* WORK INSTRUCTION
Word for word, reproduce each line of the data below, omitting every image.

[Collection entries]
-.-.-

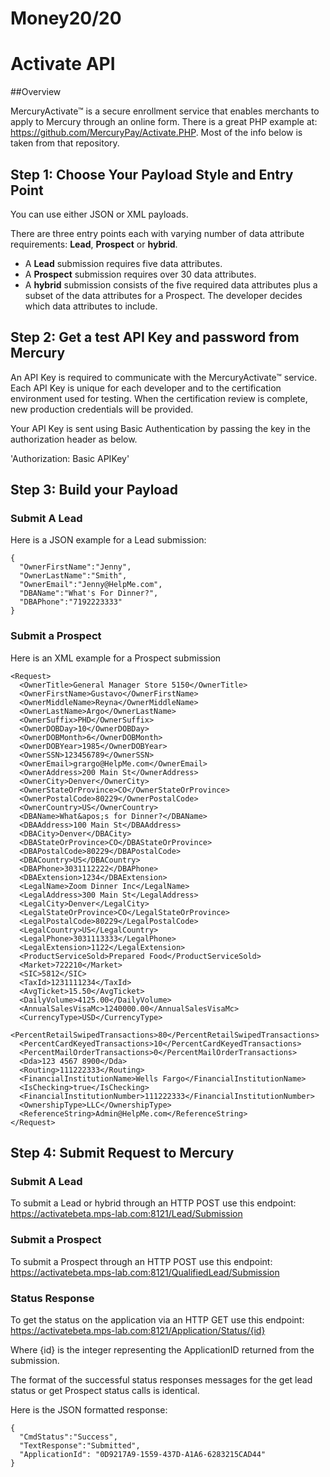 Money20/20
=========

# Activate API

##Overview

MercuryActivate&trade; is a secure enrollment service that enables merchants to apply to Mercury through an online form.  There is a great PHP example at:  https://github.com/MercuryPay/Activate.PHP.  Most of the info below is taken from that repository.

## Step 1: Choose Your Payload Style and Entry Point

You can use either JSON or XML payloads.

There are three entry points each with varying number of data attribute requirements: **Lead**, **Prospect** or **hybrid**.

* A **Lead** submission requires five data attributes.
* A **Prospect** submission requires over 30 data attributes.
* A **hybrid** submission consists of the five required data attributes plus a subset of the data attributes for a Prospect. The developer decides which data attributes to include. 

## Step 2: Get a test API Key and password from Mercury 

An API Key is required to communicate with the MercuryActivate&trade; service. Each API Key is unique for each developer and to the certification environment used for testing. When the certification review is complete, new production credentials will be provided.

Your API Key is sent using Basic Authentication by passing the key in the authorization header as below.

'Authorization: Basic APIKey'

## Step 3: Build your Payload

### Submit A Lead

Here is a JSON example for a Lead submission:

```
{
  "OwnerFirstName":"Jenny",
  "OwnerLastName":"Smith",
  "OwnerEmail":"Jenny@HelpMe.com",
  "DBAName":"What's For Dinner?",
  "DBAPhone":"7192223333"
}
```

### Submit a Prospect

Here is an XML example for a Prospect submission 

```
<Request>
  <OwnerTitle>General Manager Store 5150</OwnerTitle>
  <OwnerFirstName>Gustavo</OwnerFirstName>
  <OwnerMiddleName>Reyna</OwnerMiddleName>
  <OwnerLastName>Argo</OwnerLastName>
  <OwnerSuffix>PHD</OwnerSuffix>
  <OwnerDOBDay>10</OwnerDOBDay>
  <OwnerDOBMonth>6</OwnerDOBMonth>
  <OwnerDOBYear>1985</OwnerDOBYear>
  <OwnerSSN>123456789</OwnerSSN>
  <OwnerEmail>grargo@HelpMe.com</OwnerEmail>
  <OwnerAddress>200 Main St</OwnerAddress>
  <OwnerCity>Denver</OwnerCity>
  <OwnerStateOrProvince>CO</OwnerStateOrProvince>
  <OwnerPostalCode>80229</OwnerPostalCode>
  <OwnerCountry>US</OwnerCountry>
  <DBAName>What&apos;s for Dinner?</DBAName>
  <DBAAddress>100 Main St</DBAAddress>
  <DBACity>Denver</DBACity>
  <DBAStateOrProvince>CO</DBAStateOrProvince>
  <DBAPostalCode>80229</DBAPostalCode>
  <DBACountry>US</DBACountry>
  <DBAPhone>3031112222</DBAPhone>
  <DBAExtension>1234</DBAExtension>
  <LegalName>Zoom Dinner Inc</LegalName>
  <LegalAddress>300 Main St</LegalAddress>
  <LegalCity>Denver</LegalCity>
  <LegalStateOrProvince>CO</LegalStateOrProvince>
  <LegalPostalCode>80229</LegalPostalCode>
  <LegalCountry>US</LegalCountry>
  <LegalPhone>3031113333</LegalPhone>
  <LegalExtension>1122</LegalExtension>
  <ProductServiceSold>Prepared Food</ProductServiceSold>
  <Market>722210</Market>
  <SIC>5812</SIC>
  <TaxId>1231111234</TaxId>
  <AvgTicket>15.50</AvgTicket>
  <DailyVolume>4125.00</DailyVolume>
  <AnnualSalesVisaMc>1240000.00</AnnualSalesVisaMc>
  <CurrencyType>USD</CurrencyType>
  <PercentRetailSwipedTransactions>80</PercentRetailSwipedTransactions>
  <PercentCardKeyedTransactions>10</PercentCardKeyedTransactions>
  <PercentMailOrderTransactions>0</PercentMailOrderTransactions>
  <Dda>123 4567 8900</Dda>
  <Routing>111222333</Routing>
  <FinancialInstitutionName>Wells Fargo</FinancialInstitutionName>
  <IsChecking>true</IsChecking>
  <FinancialInstitutionNumber>111222333</FinancialInstitutionNumber>
  <OwnershipType>LLC</OwnershipType>
  <ReferenceString>Admin@HelpMe.com</ReferenceString>
</Request>
```

## Step 4: Submit Request to Mercury

### Submit A Lead

To submit a Lead or hybrid through an HTTP POST use this endpoint:  https://activatebeta.mps-lab.com:8121/Lead/Submission

### Submit a Prospect

To submit a Prospect through an HTTP POST use this endpoint:  https://activatebeta.mps-lab.com:8121/QualifiedLead/Submission
	
### Status Response

To get the status on the application via an HTTP GET use this endpoint:  https://activatebeta.mps-lab.com:8121/Application/Status/{id}

Where {id} is the integer representing the ApplicationID returned from the submission.

The format of the successful status responses messages for the get lead status or get Prospect status calls is identical. 

Here is the JSON formatted response:

```
{
  "CmdStatus":"Success",
  "TextResponse":"Submitted",
  "ApplicationId": "0D9217A9-1559-437D-A1A6-6283215CAD44"
}
```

-.-.-

* WRITTEN RESPONSE
 Money20/20
=========

# Activate API

##Overview

MercuryActivate&trade; is a secure enrollment service that enables merchants to apply to Mercury through an online form.  There is a great PHP example at:  https://github.com/MercuryPay/Activate.PHP.  Most of the info below is taken from that repository.

## Step 1: Choose Your Payload Style and Entry Point

You can use either JSON or XML payloads.

There are three entry points each with varying number of data attribute requirements: **Lead**, **Prospect** or **hybrid**.

* A **Lead** submission requires five data attributes.
* A **Prospect** submission requires over 30 data attributes.
* A **hybrid** submission consists of the five required data attributes plus a subset of the data attributes for a Prospect. The developer decides which data attributes to include. 

## Step 2: Get a test API Key and password from Mercury 

An API Key is required to communicate with the MercuryActivate&trade; service. Each API Key is unique for each developer and to the certification environment used for testing. When the certification review is complete, new production credentials will be provided.

Your API Key is sent using Basic Authentication by passing the key in the authorization header as below.

'Authorization: Basic APIKey'

## Step 3: Build your Payload

### Submit A Lead

Here is a JSON example for a Lead submission:

```
{
  "OwnerFirstName":"Jenny",
  "OwnerLastName":"Smith",
  "OwnerEmail":"Jenny@HelpMe.com",
  "DBAName":"What's For Dinner?",
  "DBAPhone":"7192223333"
}
```

### Submit a Prospect

Here is an XML example for a Prospect submission 

```
<Request>
  <OwnerTitle>General Manager Store 5150</OwnerTitle>
  <OwnerFirstName>Gustavo</OwnerFirstName>
  <OwnerMiddleName>Reyna</OwnerMiddleName>
  <OwnerLastName>Argo</OwnerLastName>
  <OwnerSuffix>PHD</OwnerSuffix>
  <OwnerDOBDay>10</OwnerDOBDay>
  <OwnerDOBMonth>6</OwnerDOBMonth>
  <OwnerDOBYear>1985</OwnerDOBYear>
  <OwnerSSN>123456789</OwnerSSN>
  <OwnerEmail>grargo@HelpMe.com</OwnerEmail>
  <OwnerAddress>200 Main St</OwnerAddress>
  <OwnerCity>Denver</OwnerCity>
  <OwnerStateOrProvince>CO</OwnerStateOrProvince>
  <OwnerPostalCode>80229</OwnerPostalCode>
  <OwnerCountry>US</OwnerCountry>
  <DBAName>What&apos;s for Dinner?</DBAName>
  <DBAAddress>100 Main St</DBAAddress>
  <DBACity>Denver</DBACity>
  <DBAStateOrProvince>CO</DBAStateOrProvince>
  <DBAPostalCode>80229</DBAPostalCode>
  <DBACountry>US</DBACountry>
  <DBAPhone>3031112222</DBAPhone>
  <DBAExtension>1234</DBAExtension>
  <LegalName>Zoom Dinner Inc</LegalName>
  <LegalAddress>300 Main St</LegalAddress>
  <LegalCity>Denver</LegalCity>
  <LegalStateOrProvince>CO</LegalStateOrProvince>
  <LegalPostalCode>80229</LegalPostalCode>
  <LegalCountry>US</LegalCountry>
  <LegalPhone>3031113333</LegalPhone>
  <LegalExtension>1122</LegalExtension>
  <ProductServiceSold>Prepared Food</ProductServiceSold>
  <Market>722210</Market>
  <SIC>5812</SIC>
  <TaxId>1231111234</TaxId>
  <AvgTicket>15.50</AvgTicket>
  <DailyVolume>4125.00</DailyVolume>
  <AnnualSalesVisaMc>1240000.00</AnnualSalesVisaMc>
  <CurrencyType>USD</CurrencyType>
  <PercentRetailSwipedTransactions>80</PercentRetailSwipedTransactions>
  <PercentCardKeyedTransactions>10</PercentCardKeyedTransactions>
  <PercentMailOrderTransactions>0</PercentMailOrderTransactions>
  <Dda>123 4567 8900</Dda>
  <Routing>111222333</Routing>
  <FinancialInstitutionName>Wells Fargo</FinancialInstitutionName>
  <IsChecking>true</IsChecking>
  <FinancialInstitutionNumber>111222333</FinancialInstitutionNumber>
  <OwnershipType>LLC</OwnershipType>
  <ReferenceString>Admin@HelpMe.com</ReferenceString>
</Request>
```

## Step 4: Submit Request to Mercury

### Submit A Lead

To submit a Lead or hybrid through an HTTP POST use this endpoint:  https://activatebeta.mps-lab.com:8121/Lead/Submission

### Submit a Prospect

To submit a Prospect through an HTTP POST use this endpoint:  https://activatebeta.mps-lab.com:8121/QualifiedLead/Submission
	
### Status Response

To get the status on the application via an HTTP GET use this endpoint:  https://activatebeta.mps-lab.com:8121/Application/Status/{id}

Where {id} is the integer representing the ApplicationID returned from the submission.

The format of the successful status responses messages for the get lead status or get Prospect status calls is identical. 

Here is the JSON formatted response:

```
{
  "CmdStatus":"Success",
  "TextResponse":"Submitted",
  "ApplicationId": "0D9217A9-1559-437D-A1A6-6283215CAD44"
}
```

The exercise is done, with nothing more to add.